5 february 1996, mid-afternoon

« Je me demande ce qui peut encore être sauvé. » Le voilà de nouveau. Le rire. La voilà de nouveau. L’amertume. C’est à croire qu’il s’agit de la tout ce qu’il connait, tout ce dont il se souvient. La réalité n’est pas bien loin. Il ne peut savoir ce qui se passe dans le fond de l’esprit de Maebh, ce qui empêche les revenants de fermer l’œil. Mais il sait ce qui l’en empêche. Il sait ce qui régit ses cauchemars. Il y a quelque chose d’étrange qui va avec la connaissance que le temps est compté. La mort est une certitude pour tous – ou du moins elle l’a un jour été. Le monde sait qu’il se meurt. Mais le monde ne sait pas quand. Mais le monde ne sait pas comment. Et le monde ne veut pas savoir. Ignorant, il sourit, il pleure, il vit, et puis, enfin, se meurt. Le futur du Lestrange est bien différent. Il ne la sent pas toujours, la maladie. Il y a même de ces jours pendant lesquels il se prend à oublier que son enveloppe charnelle le dévore de l’intérieur. Et puis il se souvient. Et puis il l’ignore. Il pourrait survivre tellement plus longtemps, s’il le voulait réellement. Mais cela fait un moment qu’il ne se bat plus, plus vraiment. Parce que lorsqu’il se bat, lorsqu’il se dit que, peut-être, il survivra, c’est là qu’il est le plus heureux. C’est là que la dépression se fait la plus joyeuse. Un instant, voilà tout ce qui suffit afin de lui rappeler que, malgré tous ses efforts, il finira toujours dans un lit d’hôpital. Jusqu’à présent, rien n’est parvenu à lui faire changer d’avis. Rien. Pas l’amour de sa mère. Pas l’amour de Zahra. Pas la dureté de Zahra. Pas la pauvre colère du fantôme.
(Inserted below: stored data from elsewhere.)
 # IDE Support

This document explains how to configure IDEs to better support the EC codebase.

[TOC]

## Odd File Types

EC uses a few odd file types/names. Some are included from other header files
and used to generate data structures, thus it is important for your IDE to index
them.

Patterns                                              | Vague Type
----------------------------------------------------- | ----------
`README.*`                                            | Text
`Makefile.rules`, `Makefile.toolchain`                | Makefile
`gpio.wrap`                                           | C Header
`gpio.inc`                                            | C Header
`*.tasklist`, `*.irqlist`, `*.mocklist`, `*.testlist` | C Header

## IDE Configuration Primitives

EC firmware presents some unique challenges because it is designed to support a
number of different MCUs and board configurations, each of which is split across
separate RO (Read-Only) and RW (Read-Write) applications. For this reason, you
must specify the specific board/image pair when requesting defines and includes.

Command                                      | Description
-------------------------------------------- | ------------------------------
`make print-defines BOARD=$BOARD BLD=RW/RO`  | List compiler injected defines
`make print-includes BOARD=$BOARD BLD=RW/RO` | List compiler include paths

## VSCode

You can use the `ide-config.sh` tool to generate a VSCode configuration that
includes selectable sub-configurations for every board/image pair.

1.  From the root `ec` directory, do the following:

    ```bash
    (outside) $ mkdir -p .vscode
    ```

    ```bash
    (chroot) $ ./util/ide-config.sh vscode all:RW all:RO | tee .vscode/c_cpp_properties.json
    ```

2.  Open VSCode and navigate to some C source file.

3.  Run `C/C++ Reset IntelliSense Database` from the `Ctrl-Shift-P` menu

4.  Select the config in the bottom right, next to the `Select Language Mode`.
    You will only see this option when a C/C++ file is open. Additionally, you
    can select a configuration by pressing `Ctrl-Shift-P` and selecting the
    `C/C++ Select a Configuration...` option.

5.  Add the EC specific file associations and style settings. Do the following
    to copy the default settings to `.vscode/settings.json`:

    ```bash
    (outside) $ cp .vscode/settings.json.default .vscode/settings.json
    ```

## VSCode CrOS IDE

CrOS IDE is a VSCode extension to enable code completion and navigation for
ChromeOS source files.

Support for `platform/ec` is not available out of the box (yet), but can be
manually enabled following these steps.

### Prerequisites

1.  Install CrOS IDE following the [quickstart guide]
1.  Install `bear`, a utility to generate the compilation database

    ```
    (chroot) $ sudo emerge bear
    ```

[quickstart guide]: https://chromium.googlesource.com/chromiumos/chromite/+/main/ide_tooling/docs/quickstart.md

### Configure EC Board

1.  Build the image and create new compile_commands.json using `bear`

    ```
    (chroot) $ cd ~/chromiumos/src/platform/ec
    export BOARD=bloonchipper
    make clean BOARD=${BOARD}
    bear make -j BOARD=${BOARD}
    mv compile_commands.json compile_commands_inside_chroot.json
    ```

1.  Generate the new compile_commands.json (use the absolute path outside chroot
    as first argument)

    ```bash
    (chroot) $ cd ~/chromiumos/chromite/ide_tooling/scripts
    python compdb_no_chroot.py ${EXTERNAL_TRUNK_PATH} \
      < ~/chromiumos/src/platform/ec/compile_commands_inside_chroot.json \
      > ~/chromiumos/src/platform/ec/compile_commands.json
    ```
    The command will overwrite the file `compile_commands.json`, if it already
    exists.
C’est peut-être cela qui le fait parler. Ce savoir mortel qui excite chacun de ses neurones. La mort l’attend. Il le sait. Zahra le sait. Pourquoi pas Maebh ? Il pourrait se dire qu’elle le mérite. Après tout ce qu’ils ont vécu, après tout ce qu’on leur a arraché. Oui, voilà surement la raison qui le pousse à lui avouer son futur. Oui. Quelque part dans le fond de son esprit, un rire semble résonner. Pourquoi se ment-il donc ? Ce n’est pas un altruisme sincère qui le pousse à avouer ce qui le déchire. Ce n’est pas le désir de partager une partie de soi avec celle qui a si longtemps été son âme sœur. Non. C’est la rage qui régit ses actions. C’est la rage qui le pousse. C’est la rage qui lui hurle que, peut-être, elle finira par le laisser tranquille, qu’une telle nouvelle suffira à lui faire peur. Voilà pourquoi il commence. Mais ce n’est pas pour cela qu’il continue. Il continue parce qu’il n’en a jamais parlé, pas vraiment. Zahra le connait par cœur, mais c’est elle qui a compris, c’est elle qui a regroupé des morceaux d’aveux perdus. Il n’en a jamais parlé, Adrastos. Pas de tout. La maladie, les femmes, la mort. C’est presque euphorique. Pour la première fois depuis bien longtemps, il sent un poids s’échappé de son cœur.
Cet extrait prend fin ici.